WMU News

Five new books of poetry set for release by New Issues

Oct. 1, 2002

KALAMAZOO -- Five new books of poetry are being released in September and October by New Issues Poetry & Prose, which is based at Western Michigan University.

Four of the authors either live in Michigan or have ties to the state. The authors and their books are: Robert Haight, "Emergences and Spinner Falls;" Rodney Torreson, "A Breathable Light;" Vito Aiuto, "Self-Portrait as Jerry Quarry;" Rebecca Reynolds, "The Bovine Two-Step;" and Gretchen Mattox, "Goodnight Architecture." The books by Haight, Torreson and Aiuto are September releases. Books by Reynolds and Mattox will be released in October.

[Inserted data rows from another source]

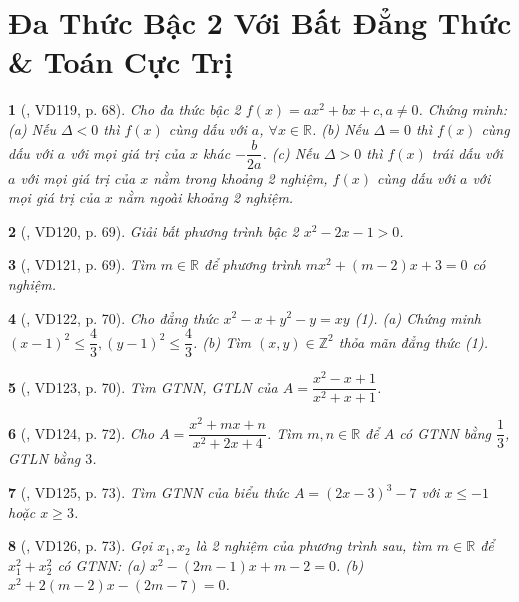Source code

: \documentclass{article}
\newtheorem{baitoan}{}
\begin{document}
\section{Đa Thức Bậc 2 Với Bất Đẳng Thức \& Toán Cực Trị}

\begin{baitoan}[\cite{Binh_Toan_9_tap_2}, VD119, p. 68]
	Cho đa thức bậc 2 $f(x) = ax^2 + bx + c,a\ne0$. Chứng minh: (a) Nếu $\Delta < 0$ thì $f(x)$ cùng dấu với $a$, $\forall x\in\mathbb{R}$. (b) Nếu $\Delta = 0$ thì $f(x)$ cùng dấu với $a$ với mọi giá trị của $x$ khác $-\dfrac{b}{2a}$. (c) Nếu $\Delta > 0$ thì $f(x)$ trái dấu với $a$ với mọi giá trị của $x$ nằm trong khoảng 2 nghiệm, $f(x)$ cùng dấu với $a$ với mọi giá trị của $x$ nằm ngoài khoảng 2 nghiệm.
\end{baitoan}

\begin{baitoan}[\cite{Binh_Toan_9_tap_2}, VD120, p. 69]
	Giải bất phương trình bậc 2 $x^2 - 2x - 1 > 0$.
\end{baitoan}

\begin{baitoan}[\cite{Binh_Toan_9_tap_2}, VD121, p. 69]
	Tìm $m\in\mathbb{R}$ để phương trình $mx^2 + (m - 2)x + 3 = 0$ có nghiệm.
\end{baitoan}

\begin{baitoan}[\cite{Binh_Toan_9_tap_2}, VD122, p. 70]
	Cho đẳng thức $x^2 - x + y^2 - y = xy$ {\rm(1)}. (a) Chứng minh $(x - 1)^2\le\dfrac{4}{3},(y - 1)^2\le\dfrac{4}{3}$. (b) Tìm $(x,y)\in\mathbb{Z}^2$ thỏa mãn đẳng thức {\rm(1)}.
\end{baitoan}

\begin{baitoan}[\cite{Binh_Toan_9_tap_2}, VD123, p. 70]
	Tìm {\rm GTNN, GTLN} của $A = \dfrac{x^2 - x + 1}{x^2 + x + 1}$.
\end{baitoan}

\begin{baitoan}[\cite{Binh_Toan_9_tap_2}, VD124, p. 72]
	Cho $A = \dfrac{x^2 + mx + n}{x^2 + 2x + 4}$. Tìm $m,n\in\mathbb{R}$ để $A$ có {\rm GTNN} bằng $\dfrac{1}{3}$, {\rm GTLN} bằng $3$.
\end{baitoan}

\begin{baitoan}[\cite{Binh_Toan_9_tap_2}, VD125, p. 73]
	Tìm {\rm GTNN} của biểu thức $A = (2x - 3)^3 - 7$ với $x\le-1$ hoặc $x\ge3$.
\end{baitoan}

\begin{baitoan}[\cite{Binh_Toan_9_tap_2}, VD126, p. 73]
	Gọi $x_1,x_2$ là 2 nghiệm của phương trình sau, tìm $m\in\mathbb{R}$ để $x_1^2 + x_2^2$ có {\rm GTNN}: (a) $x^2 - (2m - 1)x + m - 2 = 0$. (b) $x^2 + 2(m - 2)x - (2m - 7) = 0$.
\end{baitoan}
\end{document}
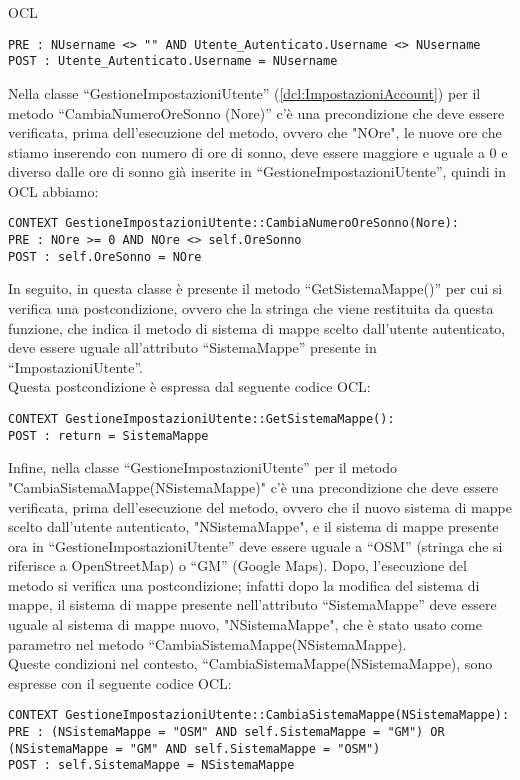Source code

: \begin{listaPersonale}{OCL}
\begin{lstlisting}
PRE : NUsername <> "" AND Utente_Autenticato.Username <> NUsername
POST : Utente_Autenticato.Username = NUsername
    \end{lstlisting}
    Nella classe “GestioneImpostazioniUtente” (\ref{dcl:ImpostazioniAccount}) per il metodo “CambiaNumeroOreSonno (Nore)” c'è una precondizione che deve essere verificata, prima dell'esecuzione del metodo, ovvero che "NOre", le nuove ore che stiamo inserendo con numero di ore di sonno, deve essere maggiore e uguale a 0 e diverso dalle ore di sonno già inserite in “GestioneImpostazioniUtente”, quindi in OCL abbiamo:
    \begin{lstlisting} 
CONTEXT GestioneImpostazioniUtente::CambiaNumeroOreSonno(Nore):
PRE : NOre >= 0 AND NOre <> self.OreSonno
POST : self.OreSonno = NOre
    \end{lstlisting}
    In seguito, in questa classe è presente il metodo “GetSistemaMappe()” per cui si verifica una postcondizione, ovvero che la stringa che viene restituita da questa funzione, che indica il metodo di sistema di mappe scelto dall'utente autenticato, deve essere uguale all'attributo “SistemaMappe” presente in “ImpostazioniUtente”. \\ Questa postcondizione è espressa dal seguente codice OCL:\\
    \begin{lstlisting}
CONTEXT GestioneImpostazioniUtente::GetSistemaMappe():
POST : return = SistemaMappe 
    \end{lstlisting}
    Infine, nella classe “GestioneImpostazioniUtente” per il metodo \\"CambiaSistemaMappe(NSistemaMappe)" c'è una precondizione che deve essere verificata, prima dell'esecuzione del metodo, ovvero che il nuovo sistema di mappe scelto dall'utente autenticato, "NSistemaMappe", e il sistema di mappe presente ora in “GestioneImpostazioniUtente” deve essere uguale a “OSM” (stringa che si riferisce a OpenStreetMap) o “GM” (Google Maps).
    Dopo, l'esecuzione del metodo si verifica una postcondizione; infatti dopo la modifica del sistema di mappe, il sistema di mappe presente nell'attributo “SistemaMappe” deve essere uguale al sistema di mappe nuovo, "NSistemaMappe", che è stato usato come parametro nel metodo “CambiaSistemaMappe(NSistemaMappe).\\
    Queste condizioni nel contesto, “CambiaSistemaMappe(NSistemaMappe), sono espresse con il seguente codice OCL:

    \begin{lstlisting}
CONTEXT GestioneImpostazioniUtente::CambiaSistemaMappe(NSistemaMappe):
PRE : (NSistemaMappe = "OSM" AND self.SistemaMappe = "GM") OR (NSistemaMappe = "GM" AND self.SistemaMappe = "OSM")
POST : self.SistemaMappe = NSistemaMappe
    \end{lstlisting}





\end{listaPersonale}
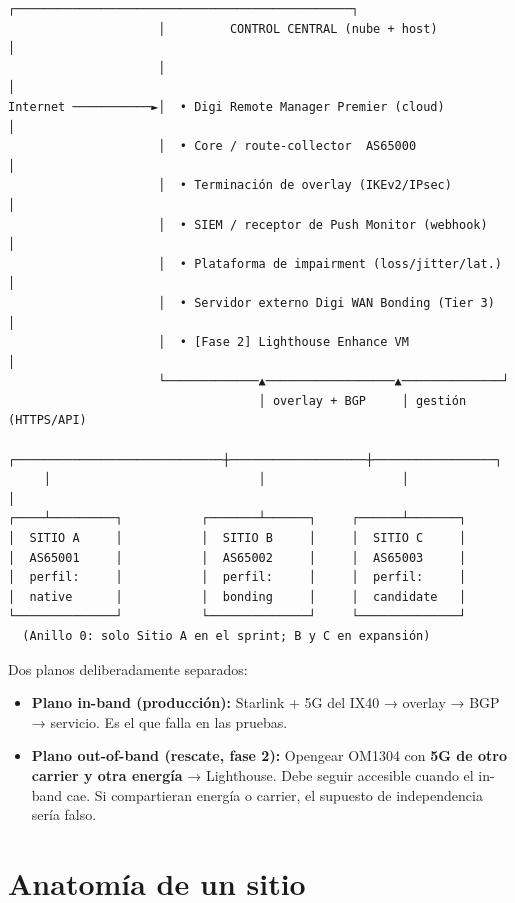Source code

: \documentclass[11pt,a4paper]{article}
\begin{document}
\begin{diagbox}
\begin{Verbatim}[fontsize=\footnotesize]
                     ┌───────────────────────────────────────────────┐
                     │         CONTROL CENTRAL (nube + host)          │
                     │                                                │
Internet ───────────►│  • Digi Remote Manager Premier (cloud)         │
                     │  • Core / route-collector  AS65000             │
                     │  • Terminación de overlay (IKEv2/IPsec)        │
                     │  • SIEM / receptor de Push Monitor (webhook)   │
                     │  • Plataforma de impairment (loss/jitter/lat.) │
                     │  • Servidor externo Digi WAN Bonding (Tier 3)  │
                     │  • [Fase 2] Lighthouse Enhance VM              │
                     └─────────────▲──────────────────▲──────────────┘
                                   │ overlay + BGP     │ gestión (HTTPS/API)
     ┌─────────────────────────────┼───────────────────┼─────────────────┐
     │                             │                   │                 │
┌────┴─────────┐           ┌───────┴──────┐     ┌──────┴───────┐
│  SITIO A     │           │  SITIO B     │     │  SITIO C     │
│  AS65001     │           │  AS65002     │     │  AS65003     │
│  perfil:     │           │  perfil:     │     │  perfil:     │
│  native      │           │  bonding     │     │  candidate   │
└──────────────┘           └──────────────┘     └──────────────┘
  (Anillo 0: solo Sitio A en el sprint; B y C en expansión)
\end{Verbatim}
\end{diagbox}

\medskip
Dos planos deliberadamente separados:

\begin{itemize}
  \item \textbf{Plano in-band (producción):} Starlink + 5G del IX40 → overlay → BGP → servicio.
        Es el que falla en las pruebas.
  \item \textbf{Plano out-of-band (rescate, fase 2):} Opengear OM1304 con
        \textbf{5G de otro carrier y otra energía} → Lighthouse. Debe seguir accesible cuando el
        in-band cae. Si compartieran energía o carrier, el supuesto de independencia sería falso.
\end{itemize}

\section{Anatomía de un sitio}
\end{document}
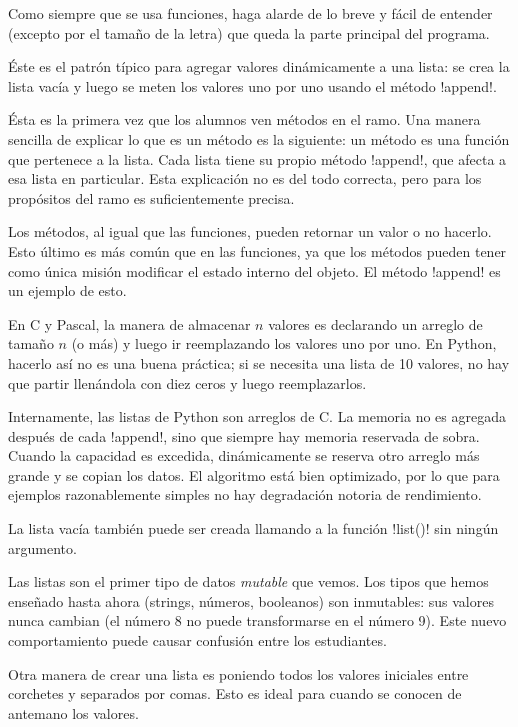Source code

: \documentclass[10pt]{article}
\begin{document}
  Como siempre que se usa funciones,
  haga alarde de lo breve y fácil de entender (excepto por el tamaño de la letra)
  que queda la parte principal del programa.


  Éste es el patrón típico para agregar valores dinámicamente a una lista:
  se crea la lista vacía y luego se meten los valores uno por uno
  usando el método \li!append!.

  Ésta es la primera vez que los alumnos ven métodos en el ramo.
  Una manera sencilla de explicar lo que es un método es la siguiente:
  un método es una función que pertenece a la lista.
  Cada lista tiene su propio método \li!append!,
  que afecta a esa lista en particular.
  Esta explicación no es del todo correcta,
  pero para los propósitos del ramo es suficientemente precisa.

  Los métodos, al igual que las funciones,
  pueden retornar un valor o no hacerlo.
  Esto último es más común que en las funciones,
  ya que los métodos pueden tener como única misión
  modificar el estado interno del objeto.
  El método \li!append! es un ejemplo de esto.

  En C y Pascal,
  la manera de almacenar \(n\) valores es declarando un arreglo de tamaño \(n\) (o más)
  y luego ir reemplazando los valores uno por uno.
  En Python,
  hacerlo así no es una buena práctica;
  si se necesita una lista de 10 valores,
  no hay que partir llenándola con diez ceros y luego reemplazarlos.

  Internamente,
  las listas de Python son arreglos de C.
  La memoria no es agregada después de cada \li!append!,
  sino que siempre hay memoria reservada de sobra.
  Cuando la capacidad es excedida,
  dinámicamente se reserva otro arreglo más grande y se copian los datos.
  El algoritmo está bien optimizado,
  por lo que para ejemplos razonablemente simples
  no hay degradación notoria de rendimiento.

  La lista vacía también puede ser creada
  llamando a la función \li!list()! sin ningún argumento.

  Las listas son el primer tipo de datos \emph{mutable} que vemos.
  Los tipos que hemos enseñado hasta ahora (strings, números, booleanos)
  son inmutables: sus valores nunca cambian (el número 8 no puede transformarse en el número 9).
  Este nuevo comportamiento puede causar confusión entre los estudiantes.


  Otra manera de crear una lista
  es poniendo todos los valores iniciales entre corchetes
  y separados por comas.
  Esto es ideal para cuando se conocen de antemano los valores.
\end{document}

Haight, a WMU alumnus, was born in Detroit and also studied at Michigan State University. His articles, essays and poems have appeared in The Rockford Review, Oxford Magazine, The South Coast Poetry Journal, South Florida Poetry Review, Contemporary Michigan Poetry and elsewhere. He has won awards from the Poetry Resource Center of Michigan, WMU, the Kalamazoo Foundation and the Arts Foundation of Michigan. An avid fly fisherman and committed environmentalist, he teaches writing at Kalamazoo Valley Community College and lives in Cass County.

After growing up in Iowa, Torreson moved with his wife Paulette to Grand Rapids, Mich., where he teaches at Immanuel-St. James Lutheran School. In addition to "A Breathable Light," he is the author of "The Ripening of Pinstripes: Called Shots on the New York Yankees," published by Story Line Press. The book won praise from such diverse sources as Publishers Weekly and longtime Detroit Tigers announcer Ernie Harwell.

Aiuto, author of "Self-Portrait as Jerry Quarry," was raised in Tecumseh, Mich., and earned a master's degree from Princeton Theological Seminary. He has since worked as a pastor and as an outreach worker to the homeless. He is currently a Presbyterian minister in New York City, where he lives in Brooklyn with his wife, Monique.

Reynolds was born and grew up in Washington, D.C., and received degrees from Vassar College, Rutgers University and the University of Michigan. She has received a Hopwood Award, a New Jersey State Council of the Arts grant, and the 1998 Norma Farber First Book Award from the Poetry Society of America for her 1997 New Issues Press release "Daughter of the Hangnail." Reynolds works at Douglass College, the women's college of Rutgers University, as an assistant dean for academic services.

Mattox was born in Denver and educated at the University of Colorado, New York University and Columbia University. She has been a fellow at the Virginia Center for the Creative Arts, the Edward Albee Foundation and Yaddo, as well as an instructor at The New School for Social Research, Antioch University and Loyola Marymount University. She lives in Los Angeles, where she co-edits the publication Pool.

New Issues Poetry & Prose receives support from the Michigan Council for the Arts and Cultural Affairs for Michigan authors published as part of New Issues' Inland Seas book project.